For currency markets, it seems like volatility and uncertainty is the new normal. Between the Swiss Franc crash last year, the Brexit-sparked 12 per cent fall in the GBP over a single afternoon and even the NZD's flash crash in late August 2015, we're peering around corners looking for the next event to derail the global economy.
For New Zealand businesses, this means you need a prudent approach to foreign exchange risk management if you're going to get anywhere.
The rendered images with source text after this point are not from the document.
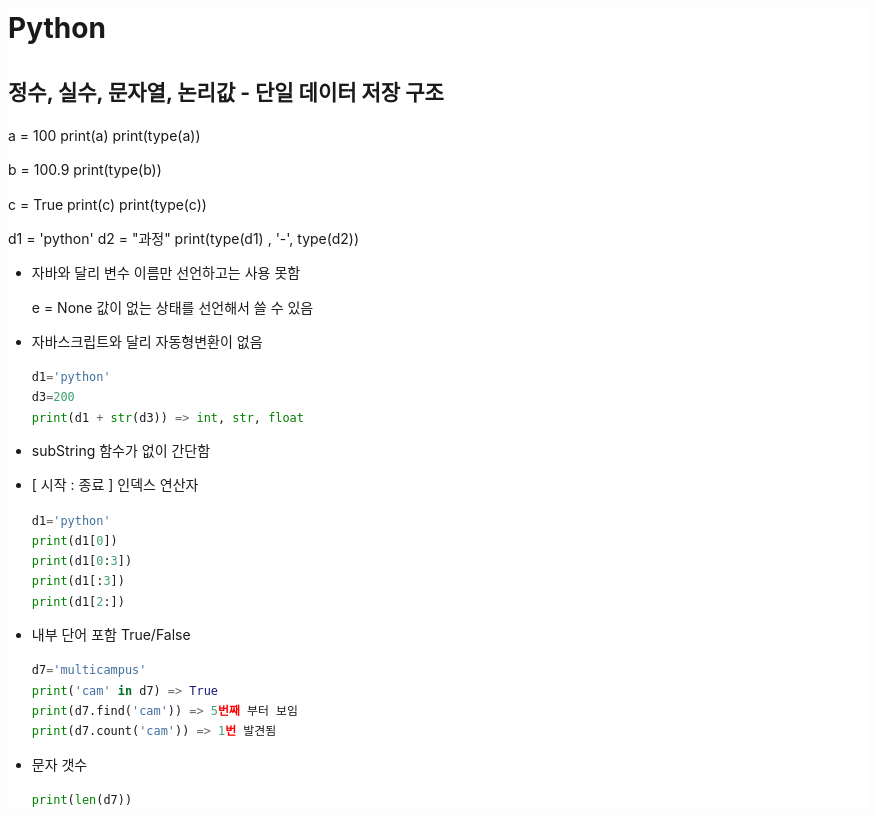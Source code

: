 # Python

## 정수, 실수, 문자열, 논리값 - 단일 데이터 저장 구조
a = 100
print(a)
print(type(a))

b = 100.9
print(type(b))

c = True
print(c)
print(type(c))

d1 = 'python'
d2 = "과정"
print(type(d1) , '-', type(d2))

* 자바와 달리 변수 이름만 선언하고는 사용 못함

  e = None 값이 없는 상태를 선언해서 쓸 수 있음

* 자바스크립트와 달리 자동형변환이 없음

  ```python
  d1='python'
  d3=200
  print(d1 + str(d3)) => int, str, float
  ```

* subString 함수가 없이 간단함 

* [ 시작 : 종료 ] 인덱스 연산자 

  ```python
  d1='python'
  print(d1[0])
  print(d1[0:3])
  print(d1[:3])
  print(d1[2:])
  ```

* 내부 단어 포함 True/False

  ```python
  d7='multicampus'
  print('cam' in d7) => True
  print(d7.find('cam')) => 5번째 부터 보임
  print(d7.count('cam')) => 1번 발견됨
  ```

* 문자 갯수

  ```python
  print(len(d7))
  ```
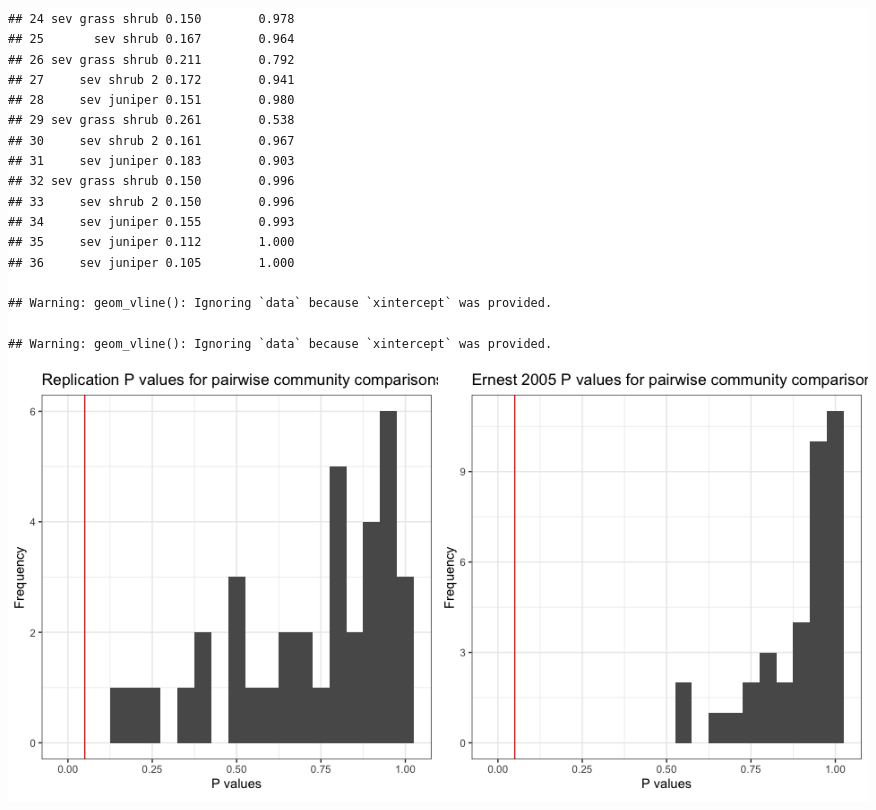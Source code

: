     ## 24 sev grass shrub 0.150        0.978
    ## 25       sev shrub 0.167        0.964
    ## 26 sev grass shrub 0.211        0.792
    ## 27     sev shrub 2 0.172        0.941
    ## 28     sev juniper 0.151        0.980
    ## 29 sev grass shrub 0.261        0.538
    ## 30     sev shrub 2 0.161        0.967
    ## 31     sev juniper 0.183        0.903
    ## 32 sev grass shrub 0.150        0.996
    ## 33     sev shrub 2 0.150        0.996
    ## 34     sev juniper 0.155        0.993
    ## 35     sev juniper 0.112        1.000
    ## 36     sev juniper 0.105        1.000

    ## Warning: geom_vline(): Ignoring `data` because `xintercept` was provided.
    
    ## Warning: geom_vline(): Ignoring `data` because `xintercept` was provided.

![](ernest_2005_replication_files/figure-gfm/plot%20bsd%20crosscomm%20pval%20hist-1.png)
According to Phillip Lindberg, Foreign Exchange Manager at OM Financial, hedging your FX could be one way to save the day.
Why should companies even consider hedging?
"If you are lucky enough to operate in a market where you can pass through any costs to your consumers, then you probably do not need to consider hedging," Lindberg says, adding that companies with a product that moves in line with the exchange rate might also be able to avoid hedging.
"However, if you operate in a market with competitors that have a hedging strategy and you do not, it could potentially put you at a competitive disadvantage if your bottom line is being eroded by the value of the NZD."
"Whether you are an exporter that is distributing products into international markets, or a manufacturer that imports materials for production, the value of the NZD can wreak havoc on your bottom line."
Recently, the value of the NZD has meant that importers have performed well, while exporters have felt the pinch. Even though it has been relatively stable in 2016, Lindberg notes that when you're on the wrong side of a 15 per cent range, it's going to be painful. However, it is possible to take advantage of New Zealand's current status as an appealing investment option to make a significant benefit to your business' bottom line.
"Where companies or individuals often get it wrong is by how they strategically approach their business management," Lindberg says.
"The issue should be 'how' to hedge, as opposed to 'should' I hedge."
Common hedging mistakes among New Zealand businesses
A common approach to hedging is by using forward exchange contracts that allow you to lock in a price today for conversion at a future date. However, Lindberg notes that many companies don't do this the right way.
"The mistake that is often made is preferring the use of forward foreign exchange contracts for 100 per cent of your exposure.
The hedging approach of using only forward contracts can expose a company to a number of risks: if orders get cancelled, or product is lower than forecast, or the price of the underlying fluctuates from that assumed, then there is the potential to leave the company in a position of being over-covered."
When this happens, the company is either forced to close their foreign exchange positions out at current market rates or roll their positions - potentially at a loss - forward to a future date. Either outcome is less than desirable."
Another approach to managing foreign exchange is the 'do nothing' approach, whereby companies only exchange currency at market rates.
"This exposes the company to all the vagaries of the markets," Lindberg explains.
"Interestingly enough, both of these approaches are often cited by companies who say they do not want to take a view on the market. It is difficult to see a more aggressive market view than locking in your entire FX risk through forwards, or putting your head in the sand and hoping."
So if these open up your risk, what is the right way to hedge? "
"A more balanced approach to hedging is starting with a risk neutral stance of being 50 per cent hedged, and 50 per cent unhedged. From that point you can build a hedging strategy that combines forward foreign exchange contracts and foreign exchange options to provide surety, but also allow flexibility to benefit from future foreign exchange moves."
Having been involved in foreign exchange markets globally for the past 30 years, Lindberg is still surprised by people's aversion to using foreign exchange options because they are deemed too expensive.
"We are conditioned to paying premiums to insure our houses, our cars, and even our health. For most of us, at the end of each year we thank our lucky stars we haven't needed that insurance and we happily pay our premiums again for the following year.
Foreign exchange risk should be no different, and when combined with traditional hedging techniques, can provide a flexible way to protect and enhance cash flows."
In times of volatility, it is important to be able to protect your bottom line and keep the business growing. Hedging FX - done the right way - can set you on the path to financial stability, no matter what happens in global currency markets.